Neutral citation: [2024] KEHC 34 (KLR)

Republic of Kenya

In the High Court at Makueni

Criminal Appeal E060 of 2021

GMA Dulu, J

January 11, 2024

Between

James Munyao Ndeto

Appellant

and

Republic

Respondent

(From conviction and sentence in Sexual Offence Case No. 24 of 2019 by Hon. J. D. Karani (RM) at Makindu Law Courts)

Judgment

1. The appellant was charged with incest contrary to Section 20(1) of the Sexual Offences Act No. 3 of 2006. The particulars of offence were that on diverse dates between October 2018 and February 2019 at Athi Kamunyuni in Kibwezi Sub County within Makueni County intentionally and unlawfully caused his penis to penetrate the vagina of M.M a child aged 17 years who is his daughter.

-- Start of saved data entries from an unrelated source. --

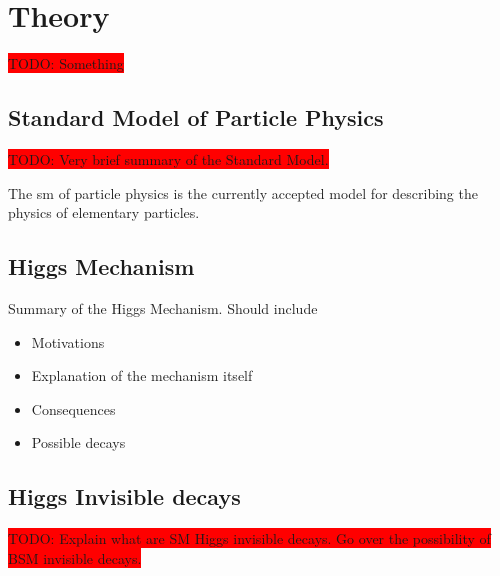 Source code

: \chapter{Theory}

\colorbox{red}{TODO: Something}

\section{Standard Model of Particle Physics}

\colorbox{red}{TODO: Very brief summary of the Standard Model.}

The \gls{sm} of particle physics is the currently accepted model for describing the physics of elementary particles.

\section{Higgs Mechanism}

Summary of the Higgs Mechanism. Should include
\begin{itemize}
 \item Motivations 
 \item Explanation of the mechanism itself
 \item Consequences 
 \item Possible decays
\end{itemize}

\section{Higgs Invisible decays}

\colorbox{red}{TODO: Explain what are SM Higgs invisible decays. Go over the possibility of BSM invisible decays.}
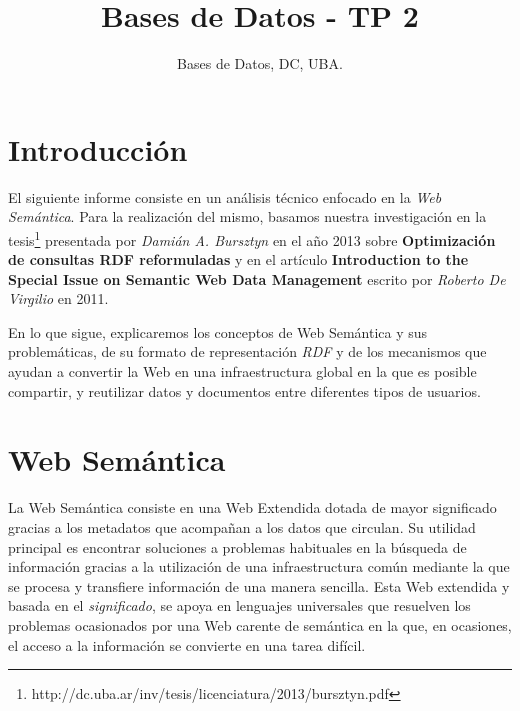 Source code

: \documentclass[10pt,a4paper]{article}
\title{Bases de Datos - TP 2}
\author{Bases de Datos, DC, UBA.}
\begin{document}



\maketitle

\tableofcontents

\newpage

\section{Introducción}

El siguiente informe consiste en un análisis técnico enfocado en la \textit{Web Semántica}. Para la realización del mismo, basamos nuestra investigación en la tesis\footnote{http://dc.uba.ar/inv/tesis/licenciatura/2013/bursztyn.pdf} presentada por \textit{Damián A. Bursztyn} en el año 2013 sobre \textbf{Optimización de consultas RDF reformuladas} y en el artículo \textbf{Introduction to the Special Issue on Semantic Web Data Management} escrito por \textit{Roberto De Virgilio} en 2011.

En lo que sigue, explicaremos los conceptos de Web Semántica y sus problemáticas, de su formato de representación \textit{RDF} y de los mecanismos que ayudan a convertir la Web en una infraestructura global en la que es posible compartir, y reutilizar datos y documentos entre diferentes tipos de usuarios.

\section{Web Semántica}
La Web Semántica consiste en una Web Extendida dotada de mayor significado gracias a los metadatos que acompañan a los datos que circulan. Su utilidad principal es encontrar soluciones a problemas habituales en la búsqueda de información gracias a la utilización de una infraestructura común mediante la que se procesa y transfiere información de una manera sencilla. Esta Web extendida y basada en el \textit{significado}, se apoya en lenguajes universales que resuelven los problemas ocasionados por una Web carente de semántica en la que, en ocasiones, el acceso a la información se convierte en una tarea difícil.\\
\end{document}
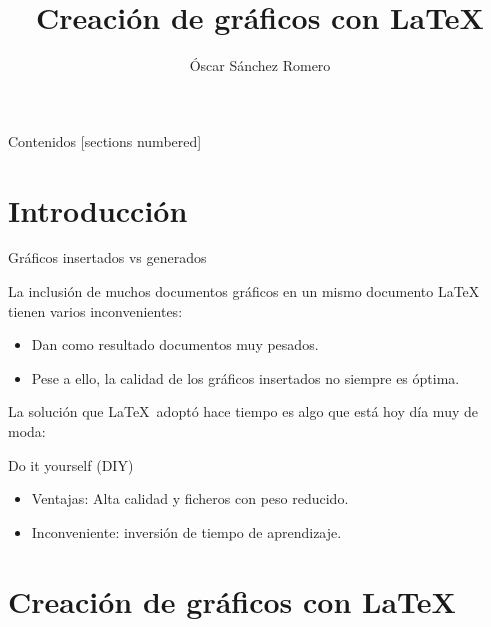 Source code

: \documentclass[10pt]{beamer}
\title{Creación de gráficos con \LaTeX{}}
\date{}
\author{Óscar Sánchez Romero}
\institute{Dpto. Matemática Aplicada, UGR}
\begin{document}
\maketitle

\begin{frame}{Contenidos}
  [sections numbered]
  \tableofcontents[hideallsubsections]
\end{frame}

\section{Introducción}


\begin{frame}{Gr\'aficos insertados vs generados}

La inclusi\'on de muchos documentos gr\'aficos en un mismo documento \LaTeX $ $ tienen varios inconvenientes:
\begin{itemize}
\item Dan como resultado documentos muy pesados.
\item Pese a ello, la calidad de los gr\'aficos insertados no siempre es 
 \'optima.
 \end{itemize}

La soluci\'on que \LaTeX \ adopt\'o   hace tiempo es algo que est\'a hoy d\'ia muy de moda:
\begin{center}
Do it yourself (DIY)
\end{center}
\begin{itemize}
\item {\small \color{red} Ventajas: }Alta calidad y ficheros con peso reducido.\\
\item {\small \color{red} Inconveniente:} inversión de tiempo de aprendizaje.
\end{itemize}
\end{frame}


\section{Creación de gráficos con LaTeX}
\end{document}
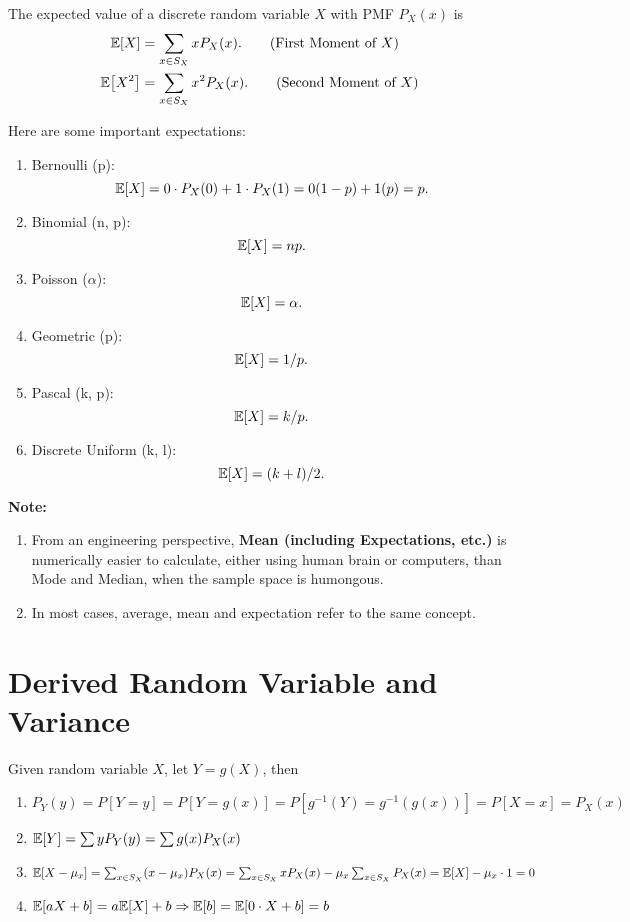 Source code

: \begin{definition}
    The expected value of a discrete random variable $X$ with \textnormal{PMF} $P_X(x)$ is
    \begin{align}
        \E{X}&=\sum_{x\in S_X}xP_X(x). \tag{First Moment of $X$}\\
        \E{X^2}&=\sum_{x\in S_X}x^2P_X(x). \tag{Second Moment of $X$}
    \end{align}
\end{definition}

\begin{theorem}
    Here are some important expectations:
    \begin{enumerate}
        \item Bernoulli (p): \[\E{X}=0\cdot P_X(0)+1\cdot P_X(1)=0(1-p)+1(p)=p.\]
        \item Binomial (n, p): \[\E{X}=np.\]
        \item Poisson ($\alpha$): \[\E{X}=\alpha.\]
        \item Geometric (p): \[\E{X}=1/p.\]
        \item Pascal (k, p): \[\E{X}=k/p.\]
        \item Discrete Uniform (k, l): \[\E{X}=(k+l)/2.\]
    \end{enumerate}
\end{theorem}

\textbf{Note:}{
    \begin{enumerate}
        \item From an engineering perspective, \textbf{Mean (including Expectations, etc.)} is numerically easier to calculate, either using human brain or computers, than Mode and Median, when the sample space is humongous.
        \item In most cases, average, mean and expectation refer to the same concept.
    \end{enumerate}
}

\section{Derived Random Variable and Variance}
\begin{theorem}
    Given random variable $X$, let $Y = g(X)$, then
    \begin{enumerate}
        \item $P_Y(y) = P[Y=y] = P[Y=g(x)] = P[g^{-1}(Y)=g^{-1}(g(x))] = P[X=x] = P_X(x)$
        \item $\E{Y} = \sum yP_Y(y) = \sum g(x)P_X(x)$
        \item $\E{X-\mu_x}=\sum_{x\in S_X}(x-\mu_x)P_X(x)=\sum_{x\in S_X}xP_X(x)-\mu_x\sum_{x\in S_X}P_X(x)=\E{X}-\mu_x\cdot 1=0$
        \item $\E{aX+b}=a\E{X}+b \Rightarrow \E{b}=\E{0\cdot X+b}=b$
    \end{enumerate}
\end{theorem}

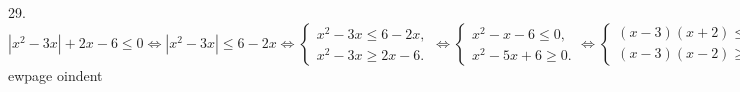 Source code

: 29. $|x^2-3x|+2x-6\leqslant0\Leftrightarrow|x^2-3x|\leqslant6-2x\Leftrightarrow \begin{cases} x^2-3x\leqslant6-2x,\\ x^2-3x\geqslant2x-6.\end{cases}
\Leftrightarrow \begin{cases} x^2-x-6\leqslant0,\\ x^2-5x+6\geqslant0.\end{cases}
\Leftrightarrow \begin{cases} (x-3)(x+2)\leqslant0,\\ (x-3)(x-2)\geqslant0.\end{cases}
\Leftrightarrow \begin{cases} x\in[-2;3],\\ x\in(-\infty;2]\cup[3;+\infty).\end{cases}\Leftrightarrow x \in [-2;2]\cup\{3\}.$
ewpage
oindent

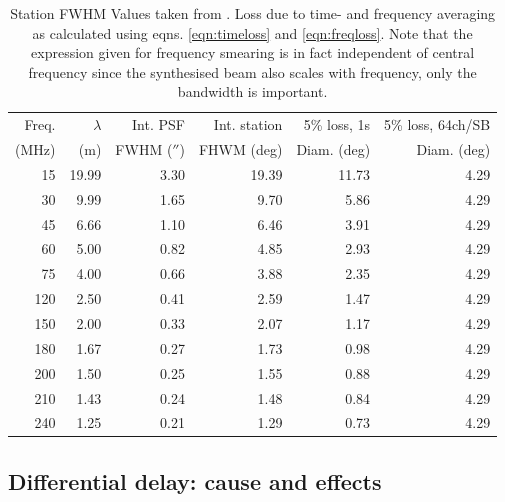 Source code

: \documentclass[graybox]{svmult}
\begin{document}
\begin{table}[h]
\centering
\begin{tabular}{rrrrrr}
\hline\hline
Freq. & $\lambda$ & Int. PSF & Int. station& 5\% loss, 1s& 5\% loss, 64ch/SB\\
(MHz) & (m) & FWHM ($''$) & FHWM (deg) & Diam. (deg) & Diam. (deg)\\
\hline
15 & 19.99 & 3.30 & 19.39 & 11.73 & 4.29\\
30 & 9.99 & 1.65 & 9.70 & 5.86 & 4.29\\
45 & 6.66 & 1.10 & 6.46 & 3.91 & 4.29\\
60 & 5.00 & 0.82 & 4.85 & 2.93 & 4.29\\
75 & 4.00 & 0.66 & 3.88 & 2.35 & 4.29\\
120 & 2.50 & 0.41 & 2.59 & 1.47 & 4.29\\
150 & 2.00 & 0.33 & 2.07 & 1.17 & 4.29\\
180 & 1.67 & 0.27 & 1.73 & 0.98 & 4.29\\
200 & 1.50 & 0.25 & 1.55 & 0.88 & 4.29\\
210 & 1.43 & 0.24 & 1.48 & 0.84 & 4.29\\
240 & 1.25 & 0.21 & 1.29 & 0.73 & 4.29\\
\hline
\end{tabular}
\caption{Station FWHM Values taken from \cite[App. B]{vanhaarlem13}. Loss due
to time- and frequency averaging as calculated using eqns.
\ref{eqn:timeloss} and \ref{eqn:freqloss}. Note that the expression
given for frequency smearing is in fact independent of central frequency since
the synthesised beam also scales with frequency, only the
bandwidth is important.
\label{tab:res}}
\end{table}


\subsection{Differential delay: cause and effects}
\end{document}
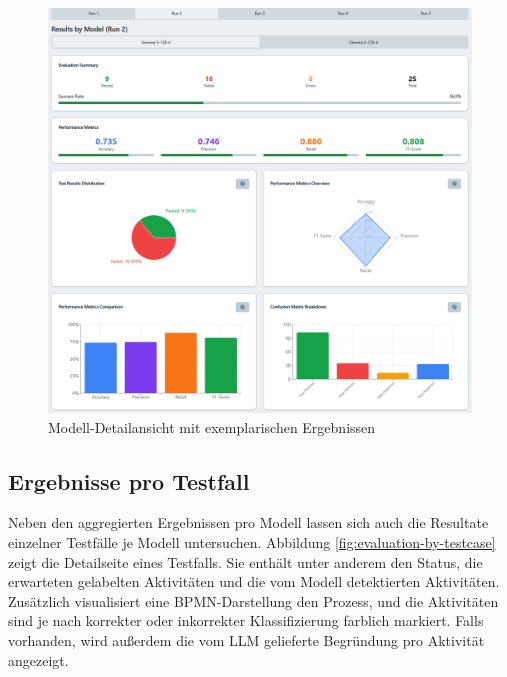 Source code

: \begin{figure}[h]
    \centering
    \includegraphics[width=\textwidth]{images/evaluation/evaluation-result-by-model_new}
    \caption{Modell-Detailansicht mit exemplarischen Ergebnissen}
    \label{fig:evaluation-by-model}
\end{figure}

\subsection*{Ergebnisse pro Testfall}

Neben den aggregierten Ergebnissen pro Modell lassen sich auch die Resultate einzelner Testfälle je Modell untersuchen. Abbildung \ref{fig:evaluation-by-testcase} zeigt die Detailseite eines Testfalls. Sie enthält unter anderem den Status, die erwarteten gelabelten Aktivitäten und die vom Modell detektierten Aktivitäten. Zusätzlich visualisiert eine \ac{BPMN}-Darstellung den Prozess, und die Aktivitäten sind je nach korrekter oder inkorrekter Klassifizierung farblich markiert. Falls vorhanden, wird außerdem die vom  \ac{LLM} gelieferte Begründung pro Aktivität angezeigt.

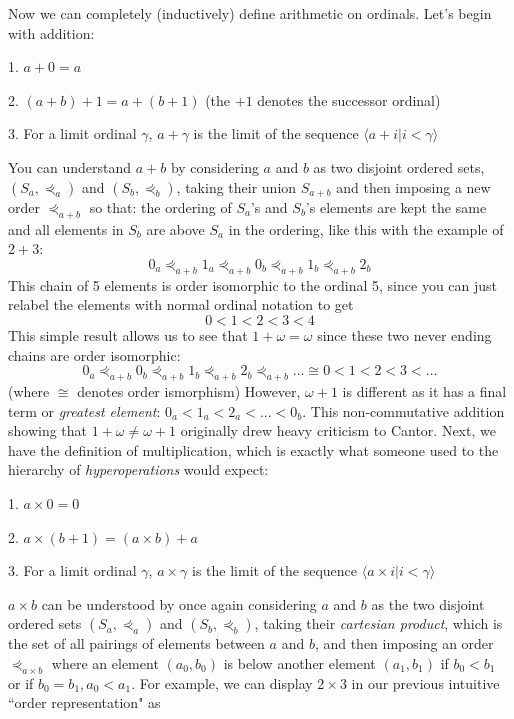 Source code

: Now we can completely (inductively) define arithmetic on ordinals. Let's begin with addition:

1. \(a + 0 = a\)

2. \((a+b)+1 = a+(b+1)\) (the \(+1\) denotes the successor ordinal)

3. For a limit ordinal \(\gamma\), \(a+\gamma\) is the limit of the sequence \(\langle a+i | i < \gamma \rangle\)

You can understand \(a+b\) by considering \(a\) and \(b\) as two disjoint ordered sets, \((S_a,\curlyeqprec_a)\) and \((S_b,\curlyeqprec_b)\), taking their union \(S_{a+b}\) and then imposing a new order \(\curlyeqprec_{a+b}\) so that: the ordering of \(S_a\)'s and \(S_b\)'s elements are kept the same and all elements in \(S_b\) are above \(S_a\) in the ordering, like this with the example of \(2+3\): \[ 0_a\curlyeqprec_{a+b}1_a\curlyeqprec_{a+b}0_b\curlyeqprec_{a+b}1_b\curlyeqprec_{a+b}2_b \] This chain of 5 elements is order isomorphic to the ordinal 5, since you can just relabel the elements with normal ordinal notation to get \[0<1<2<3<4\] This simple result allows us to see that \(1+\omega = \omega\) since these two never ending chains are order isomorphic: \[ 0_a\curlyeqprec_{a+b}0_b\curlyeqprec_{a+b}1_b\curlyeqprec_{a+b}2_b\curlyeqprec_{a+b}... \cong 0<1<2<3<... \] (where \(\cong\) denotes order ismorphism) However, \(\omega + 1\) is different as it has a final term or \textit{greatest element}: \( 0_a < 1_a < 2_a < ... < 0_b\). This non-commutative addition showing that \(1+\omega \neq \omega+1\) originally drew heavy criticism to Cantor. Next, we have the definition of multiplication, which is exactly what someone used to the hierarchy of \textit{hyperoperations} would expect:

1. \(a\times{}0 = 0\)

2. \(a\times{}(b+1) = (a\times{}b)+a \)

3. For a limit ordinal \(\gamma\), \(a\times{}\gamma\) is the limit of the sequence \(\langle a\times{}i | i < \gamma \rangle\)

\(a\times{}b\) can be understood by once again considering \(a\) and \(b\) as the two disjoint ordered sets \((S_a,\curlyeqprec_a)\) and \((S_b,\curlyeqprec_b)\), taking their \textit{cartesian product}, which is the set of all pairings of elements between \(a\) and \(b\), and then imposing an order \(\curlyeqprec_{a\times{}b}\) where an element \( (a_0, b_0) \) is below another element \( (a_1, b_1) \) if \( b_0 < b_1\) or if \(b_0 = b_1, a_0 < a_1\). For example, we can display \(2\times{}3\) in our previous intuitive ``order representation" as



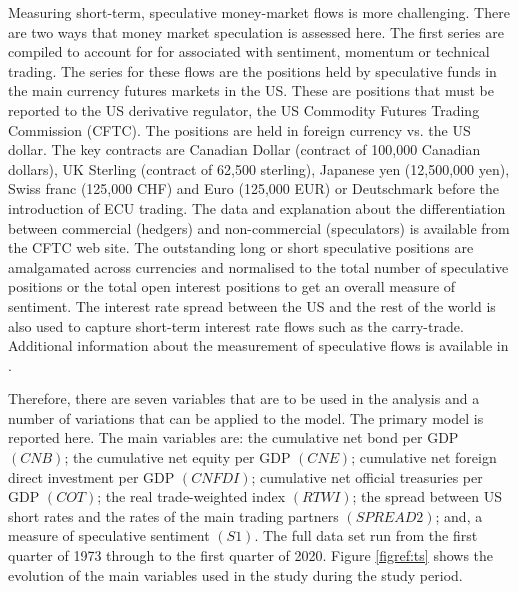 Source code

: \documentclass[jrfm,article,accept,moreauthors,pdftex]{Definitions/mdpi}
\begin{document}
Measuring short-term, speculative money-market flows is more challenging.  There are two ways that money market speculation is assessed here.  The first series are compiled to account for for associated with sentiment, momentum or technical trading.  The series for these flows are the positions held by speculative funds in the main currency futures markets in the US.  These are positions that must be reported to the US derivative regulator, the US Commodity Futures Trading Commission (CFTC).  The positions are held in foreign currency vs. the US dollar.  The key contracts are Canadian Dollar (contract of 100,000 Canadian dollars), UK Sterling (contract of 62,500 sterling), Japanese yen (12,500,000 yen), Swiss franc (125,000 CHF) and Euro (125,000 EUR) or Deutschmark before the introduction of ECU trading.  The data and explanation about the differentiation between commercial (hedgers) and non-commercial (speculators) is available from the CFTC web site.   The outstanding long or short speculative positions are amalgamated across currencies and normalised to the total number of speculative positions or the total open interest positions to get an overall measure of sentiment.  The interest rate spread between the US and the rest of the world is also used to capture short-term interest rate flows such as the {carry-trade}. Additional information about the measurement of speculative flows is available in \mbox{\citep{HaywardEvent}}. 

Therefore, there are seven variables that are to be used in the analysis and a number of variations that can be applied to the model. The primary model is reported here. The main variables are:  the cumulative net bond per GDP $(CNB)$; the cumulative net equity per GDP $(CNE)$; cumulative net foreign direct investment per GDP $(CNFDI)$; cumulative net official treasuries per GDP $(COT)$; the real trade-weighted index $(RTWI)$;  the spread between US short rates and the rates of the main trading partners $(SPREAD2)$; and, a measure of speculative sentiment $(S1)$. The full data set run from the first quarter of 1973 through to the first quarter of 2020.  Figure \ref{figref:ts} shows the evolution of the main variables used in the study during the study period. 
\end{document}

2. In the alternative, he was charged with committing an indecent act with a child contrary to Section 11(1) of the Sexual Offences Act, the particulars of which being that on the same diverse dates and at the same place intentionally and unlawfully touched the vagina of M.M a child aged 17 years with his penis who is her (should be his) daughter.

3. He denied both charges. After a full trial, he was convicted of the main charge of incest and sentenced to twenty five (25) years imprisonment.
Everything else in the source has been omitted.